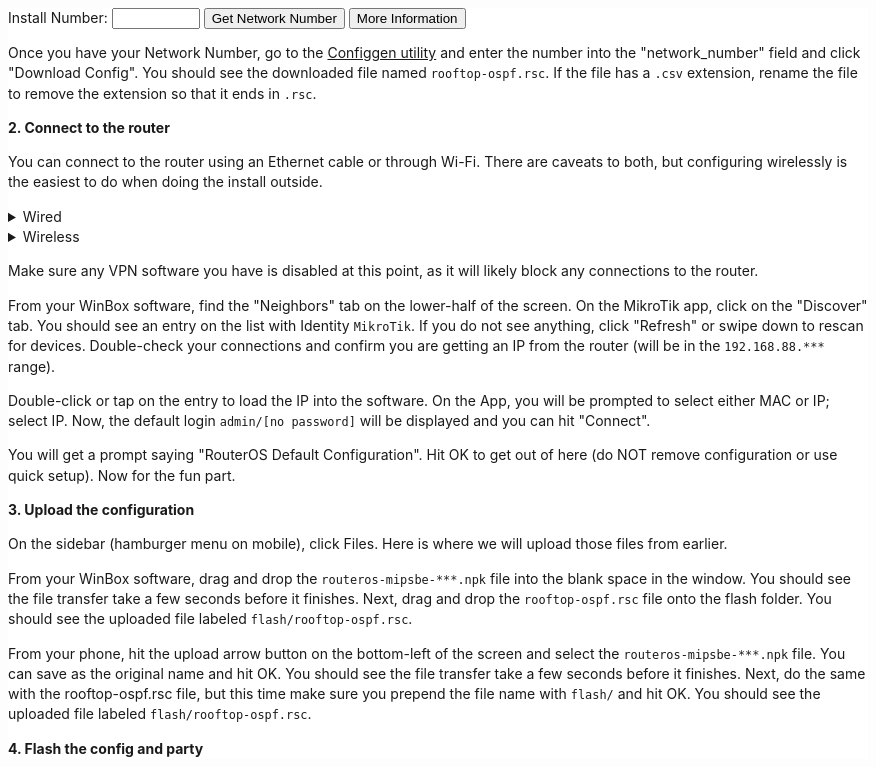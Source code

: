 <form action="https://script.google.com/macros/s/AKfycbzYLzA7LSoTsXXaPKaKCXI2ZEviYvSjQloMurzW4w3LkuykewOSaVR6__ZL7P7VD1Bm/exec">
  <label for="installnum">Install Number:</label>
  <input type="hidden" id="method" name="method" value="nn">
  <input type="hidden" name="format" value="1" />
  <input type="number" id="id" name="id" min="1" max="100000">
  <input type="submit" value='Get Network Number'>
  <button type="button" onclick="window.location.href='/installs/nn/'">More Information</button>
  <input type="hidden" name="format" value="1" />
</form>

Once you have your Network Number, go to the [Configgen utility](https://configgen.nycmesh.net/?device=Omnitik5AC&template=rooftop-ospf.rsc.tmpl) and enter the number into the "network_number" field and click "Download Config". You should see the downloaded file named `rooftop-ospf.rsc`. If the file has a `.csv` extension, rename the file to remove the extension so that it ends in `.rsc`.

**2. Connect to the router**

You can connect to the router using an Ethernet cable or through Wi-Fi. There are caveats to both, but configuring wirelessly is the easiest to do when doing the install outside.

<details><summary>Wired</summary></details>

<details><summary>Wireless</summary></details>

Make sure any VPN software you have is disabled at this point, as it will likely block any connections to the router.

From your WinBox software, find the "Neighbors" tab on the lower-half of the screen. On the MikroTik app, click on the "Discover" tab. You should see an entry on the list with Identity `MikroTik`. If you do not see anything, click "Refresh" or swipe down to rescan for devices. Double-check your connections and confirm you are getting an IP from the router (will be in the `192.168.88.***` range).

Double-click or tap on the entry to load the IP into the software. On the App, you will be prompted to select either MAC or IP; select IP. Now, the default login `admin/[no password]` will be displayed and you can hit "Connect".

You will get a prompt saying "RouterOS Default Configuration". Hit OK to get out of here (do NOT remove configuration or use quick setup). Now for the fun part.

**3. Upload the configuration**

On the sidebar (hamburger menu on mobile), click Files. Here is where we will upload those files from earlier.

From your WinBox software, drag and drop the `routeros-mipsbe-***.npk` file into the blank space in the window. You should see the file transfer take a few seconds before it finishes. Next, drag and drop the `rooftop-ospf.rsc` file onto the flash folder. You should see the uploaded file labeled `flash/rooftop-ospf.rsc`.

From your phone, hit the upload arrow button on the bottom-left of the screen and select the `routeros-mipsbe-***.npk` file. You can save as the original name and hit OK. You should see the file transfer take a few seconds before it finishes. Next, do the same with the rooftop-ospf.rsc file, but this time make sure you prepend the file name with `flash/` and hit OK. You should see the uploaded file labeled `flash/rooftop-ospf.rsc`.

**4. Flash the config and party**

What you will do: Tally every line of the data that holds the word "value" and write the count alone.

Result for this task: 4